**Task:** Select every line containing the word "ExpensiveComponent" from the material, and copy those lines.

● ● ●

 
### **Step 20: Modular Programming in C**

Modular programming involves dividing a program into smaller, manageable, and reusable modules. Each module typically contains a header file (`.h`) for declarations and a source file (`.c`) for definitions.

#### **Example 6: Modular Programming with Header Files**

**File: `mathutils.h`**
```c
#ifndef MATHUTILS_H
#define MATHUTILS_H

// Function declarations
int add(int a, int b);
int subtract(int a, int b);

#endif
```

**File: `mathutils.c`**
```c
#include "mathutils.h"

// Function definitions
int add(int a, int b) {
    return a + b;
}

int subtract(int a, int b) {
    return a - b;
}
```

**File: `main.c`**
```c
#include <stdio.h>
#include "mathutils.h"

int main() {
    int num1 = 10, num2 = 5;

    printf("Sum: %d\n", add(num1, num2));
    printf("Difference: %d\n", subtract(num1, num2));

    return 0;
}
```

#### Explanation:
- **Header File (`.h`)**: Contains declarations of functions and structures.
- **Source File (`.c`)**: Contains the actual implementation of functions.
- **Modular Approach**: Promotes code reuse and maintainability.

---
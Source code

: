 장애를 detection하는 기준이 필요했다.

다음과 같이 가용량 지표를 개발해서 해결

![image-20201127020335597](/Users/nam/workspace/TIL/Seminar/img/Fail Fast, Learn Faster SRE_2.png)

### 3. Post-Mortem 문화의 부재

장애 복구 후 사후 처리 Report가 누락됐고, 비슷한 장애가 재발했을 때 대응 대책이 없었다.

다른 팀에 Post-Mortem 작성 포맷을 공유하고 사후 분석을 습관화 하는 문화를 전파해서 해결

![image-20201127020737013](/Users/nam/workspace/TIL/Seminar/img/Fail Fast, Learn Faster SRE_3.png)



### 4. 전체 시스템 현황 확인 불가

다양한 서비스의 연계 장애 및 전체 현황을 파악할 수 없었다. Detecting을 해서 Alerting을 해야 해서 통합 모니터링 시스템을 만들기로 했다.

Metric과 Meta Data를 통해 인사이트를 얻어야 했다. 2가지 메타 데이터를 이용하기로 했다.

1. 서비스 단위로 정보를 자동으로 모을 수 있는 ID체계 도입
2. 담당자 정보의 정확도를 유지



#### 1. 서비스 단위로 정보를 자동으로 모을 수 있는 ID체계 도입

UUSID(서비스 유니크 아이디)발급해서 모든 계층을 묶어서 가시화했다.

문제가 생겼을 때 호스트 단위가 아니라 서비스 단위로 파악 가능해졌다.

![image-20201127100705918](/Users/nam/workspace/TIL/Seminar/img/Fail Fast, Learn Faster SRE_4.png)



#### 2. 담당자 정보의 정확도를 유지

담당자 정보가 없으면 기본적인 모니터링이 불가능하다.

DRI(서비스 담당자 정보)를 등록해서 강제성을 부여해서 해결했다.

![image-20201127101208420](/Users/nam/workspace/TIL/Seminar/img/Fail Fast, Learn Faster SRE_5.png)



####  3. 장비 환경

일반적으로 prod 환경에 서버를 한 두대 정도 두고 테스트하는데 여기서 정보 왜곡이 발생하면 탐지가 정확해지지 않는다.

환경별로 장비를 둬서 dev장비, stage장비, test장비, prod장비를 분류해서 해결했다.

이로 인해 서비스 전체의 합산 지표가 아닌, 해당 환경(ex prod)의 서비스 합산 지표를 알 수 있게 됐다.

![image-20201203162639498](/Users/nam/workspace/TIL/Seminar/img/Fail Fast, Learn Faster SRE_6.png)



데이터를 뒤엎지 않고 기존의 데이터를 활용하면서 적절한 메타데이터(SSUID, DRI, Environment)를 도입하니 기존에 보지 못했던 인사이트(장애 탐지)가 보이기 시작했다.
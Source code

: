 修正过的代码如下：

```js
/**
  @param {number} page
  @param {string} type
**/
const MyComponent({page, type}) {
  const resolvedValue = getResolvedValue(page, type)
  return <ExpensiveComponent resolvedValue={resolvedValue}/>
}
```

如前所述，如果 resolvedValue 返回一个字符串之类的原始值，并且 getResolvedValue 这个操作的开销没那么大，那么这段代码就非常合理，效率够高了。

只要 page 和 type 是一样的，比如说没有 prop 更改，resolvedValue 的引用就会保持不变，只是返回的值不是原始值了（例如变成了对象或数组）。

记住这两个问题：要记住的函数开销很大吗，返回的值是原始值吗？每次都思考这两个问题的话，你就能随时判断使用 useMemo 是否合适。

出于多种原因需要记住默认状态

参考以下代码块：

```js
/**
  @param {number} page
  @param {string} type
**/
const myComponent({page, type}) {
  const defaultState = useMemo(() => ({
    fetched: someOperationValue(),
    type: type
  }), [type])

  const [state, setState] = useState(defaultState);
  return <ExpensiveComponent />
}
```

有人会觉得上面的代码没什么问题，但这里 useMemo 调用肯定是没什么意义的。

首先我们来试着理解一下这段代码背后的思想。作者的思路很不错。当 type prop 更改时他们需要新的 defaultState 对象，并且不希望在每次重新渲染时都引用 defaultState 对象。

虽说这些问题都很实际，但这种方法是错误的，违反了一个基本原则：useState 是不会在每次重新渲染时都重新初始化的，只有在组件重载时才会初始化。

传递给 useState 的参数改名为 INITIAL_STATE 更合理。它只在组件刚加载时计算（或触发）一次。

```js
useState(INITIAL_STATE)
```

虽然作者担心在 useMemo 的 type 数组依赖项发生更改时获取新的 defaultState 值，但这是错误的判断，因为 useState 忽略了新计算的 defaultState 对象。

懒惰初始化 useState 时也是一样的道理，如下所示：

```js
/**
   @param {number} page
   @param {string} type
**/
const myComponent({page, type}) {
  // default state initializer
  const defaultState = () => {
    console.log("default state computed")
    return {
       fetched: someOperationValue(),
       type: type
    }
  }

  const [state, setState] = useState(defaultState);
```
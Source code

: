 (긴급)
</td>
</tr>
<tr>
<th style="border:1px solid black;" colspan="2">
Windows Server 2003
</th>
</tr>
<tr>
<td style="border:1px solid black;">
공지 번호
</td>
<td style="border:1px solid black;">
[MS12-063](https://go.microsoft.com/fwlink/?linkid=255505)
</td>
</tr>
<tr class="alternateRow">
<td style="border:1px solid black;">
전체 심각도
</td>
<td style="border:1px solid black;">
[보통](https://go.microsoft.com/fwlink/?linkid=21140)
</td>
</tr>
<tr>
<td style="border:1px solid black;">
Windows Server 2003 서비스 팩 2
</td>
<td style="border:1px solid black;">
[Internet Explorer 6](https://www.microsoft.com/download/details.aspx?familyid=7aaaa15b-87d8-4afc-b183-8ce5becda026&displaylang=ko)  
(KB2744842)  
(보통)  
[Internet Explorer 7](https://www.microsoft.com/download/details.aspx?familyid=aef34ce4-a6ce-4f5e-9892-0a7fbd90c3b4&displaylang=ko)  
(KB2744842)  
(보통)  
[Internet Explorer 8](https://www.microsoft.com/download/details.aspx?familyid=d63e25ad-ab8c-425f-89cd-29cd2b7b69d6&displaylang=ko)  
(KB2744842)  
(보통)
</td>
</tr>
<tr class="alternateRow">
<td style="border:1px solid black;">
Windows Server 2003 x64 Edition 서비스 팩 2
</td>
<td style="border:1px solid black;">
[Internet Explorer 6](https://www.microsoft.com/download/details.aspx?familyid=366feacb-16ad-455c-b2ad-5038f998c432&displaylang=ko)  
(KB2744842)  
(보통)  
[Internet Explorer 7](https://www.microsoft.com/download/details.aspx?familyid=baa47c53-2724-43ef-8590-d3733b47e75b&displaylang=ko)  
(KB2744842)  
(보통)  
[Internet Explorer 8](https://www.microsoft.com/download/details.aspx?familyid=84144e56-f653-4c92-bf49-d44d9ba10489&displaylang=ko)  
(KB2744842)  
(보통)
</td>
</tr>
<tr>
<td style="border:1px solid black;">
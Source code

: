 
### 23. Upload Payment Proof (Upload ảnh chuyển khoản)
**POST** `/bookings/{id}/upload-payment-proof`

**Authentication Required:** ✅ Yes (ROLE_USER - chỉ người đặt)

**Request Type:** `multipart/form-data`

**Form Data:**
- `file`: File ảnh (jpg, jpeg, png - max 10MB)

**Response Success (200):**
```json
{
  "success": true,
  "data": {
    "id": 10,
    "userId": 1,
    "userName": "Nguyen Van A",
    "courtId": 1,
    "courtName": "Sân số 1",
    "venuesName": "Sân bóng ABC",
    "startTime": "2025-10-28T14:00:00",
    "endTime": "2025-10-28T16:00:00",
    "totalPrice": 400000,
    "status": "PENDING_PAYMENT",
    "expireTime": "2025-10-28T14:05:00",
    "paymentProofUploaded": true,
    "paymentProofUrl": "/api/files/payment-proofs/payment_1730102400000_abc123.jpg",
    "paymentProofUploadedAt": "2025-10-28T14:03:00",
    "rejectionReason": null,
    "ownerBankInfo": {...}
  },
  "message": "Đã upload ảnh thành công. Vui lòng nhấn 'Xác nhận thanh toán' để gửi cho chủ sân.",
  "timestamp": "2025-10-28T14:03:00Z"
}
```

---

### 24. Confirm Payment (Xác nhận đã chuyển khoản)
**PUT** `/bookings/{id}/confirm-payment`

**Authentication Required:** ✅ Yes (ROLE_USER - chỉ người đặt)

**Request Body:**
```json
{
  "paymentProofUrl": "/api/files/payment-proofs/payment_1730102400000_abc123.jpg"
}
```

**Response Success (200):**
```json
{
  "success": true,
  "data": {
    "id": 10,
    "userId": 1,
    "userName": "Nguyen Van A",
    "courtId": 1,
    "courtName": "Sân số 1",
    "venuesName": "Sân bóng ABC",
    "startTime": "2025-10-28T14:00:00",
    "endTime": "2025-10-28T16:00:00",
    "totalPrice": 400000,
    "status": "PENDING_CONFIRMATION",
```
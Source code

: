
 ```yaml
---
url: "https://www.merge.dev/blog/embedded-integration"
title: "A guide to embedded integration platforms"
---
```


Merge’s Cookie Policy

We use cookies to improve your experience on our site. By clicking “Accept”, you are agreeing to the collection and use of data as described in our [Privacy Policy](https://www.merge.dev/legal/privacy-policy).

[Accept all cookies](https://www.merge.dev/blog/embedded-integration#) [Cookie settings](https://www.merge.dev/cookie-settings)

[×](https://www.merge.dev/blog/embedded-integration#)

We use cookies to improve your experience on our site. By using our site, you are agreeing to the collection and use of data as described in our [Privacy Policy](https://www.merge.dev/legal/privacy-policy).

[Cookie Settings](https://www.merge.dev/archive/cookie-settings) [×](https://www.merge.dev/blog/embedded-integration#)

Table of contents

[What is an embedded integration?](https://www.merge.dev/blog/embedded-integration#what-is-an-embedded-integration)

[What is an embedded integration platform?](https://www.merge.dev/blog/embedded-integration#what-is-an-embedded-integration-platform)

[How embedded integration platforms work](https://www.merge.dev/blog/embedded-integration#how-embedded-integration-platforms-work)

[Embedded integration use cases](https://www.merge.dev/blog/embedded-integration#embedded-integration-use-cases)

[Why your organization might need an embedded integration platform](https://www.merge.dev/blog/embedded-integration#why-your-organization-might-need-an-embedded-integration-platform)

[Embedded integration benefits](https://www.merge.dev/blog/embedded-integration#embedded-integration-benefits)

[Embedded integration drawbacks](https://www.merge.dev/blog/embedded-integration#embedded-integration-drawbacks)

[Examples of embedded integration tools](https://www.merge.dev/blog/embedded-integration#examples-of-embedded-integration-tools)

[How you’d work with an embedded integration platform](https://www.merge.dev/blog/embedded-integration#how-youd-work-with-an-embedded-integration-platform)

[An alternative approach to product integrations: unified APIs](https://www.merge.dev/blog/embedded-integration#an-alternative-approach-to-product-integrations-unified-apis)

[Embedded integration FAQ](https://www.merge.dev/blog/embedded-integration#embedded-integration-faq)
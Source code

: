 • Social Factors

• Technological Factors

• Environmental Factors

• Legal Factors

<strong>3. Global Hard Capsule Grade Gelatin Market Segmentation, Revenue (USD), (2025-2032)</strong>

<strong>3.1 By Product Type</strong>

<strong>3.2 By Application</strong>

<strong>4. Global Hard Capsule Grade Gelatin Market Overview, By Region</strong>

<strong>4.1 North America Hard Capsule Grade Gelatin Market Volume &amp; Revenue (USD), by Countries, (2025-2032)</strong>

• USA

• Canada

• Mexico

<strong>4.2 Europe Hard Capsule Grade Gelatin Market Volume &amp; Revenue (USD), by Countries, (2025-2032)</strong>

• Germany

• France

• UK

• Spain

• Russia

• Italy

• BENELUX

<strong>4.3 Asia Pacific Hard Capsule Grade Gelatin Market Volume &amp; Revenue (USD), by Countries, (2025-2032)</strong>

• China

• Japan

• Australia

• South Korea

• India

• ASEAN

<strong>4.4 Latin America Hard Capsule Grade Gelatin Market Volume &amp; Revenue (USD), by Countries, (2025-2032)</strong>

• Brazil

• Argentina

● ● ●

**The answer:**
  return <ExpensiveComponent resolvedValue={resolvedValue}/>
  return <ExpensiveComponent />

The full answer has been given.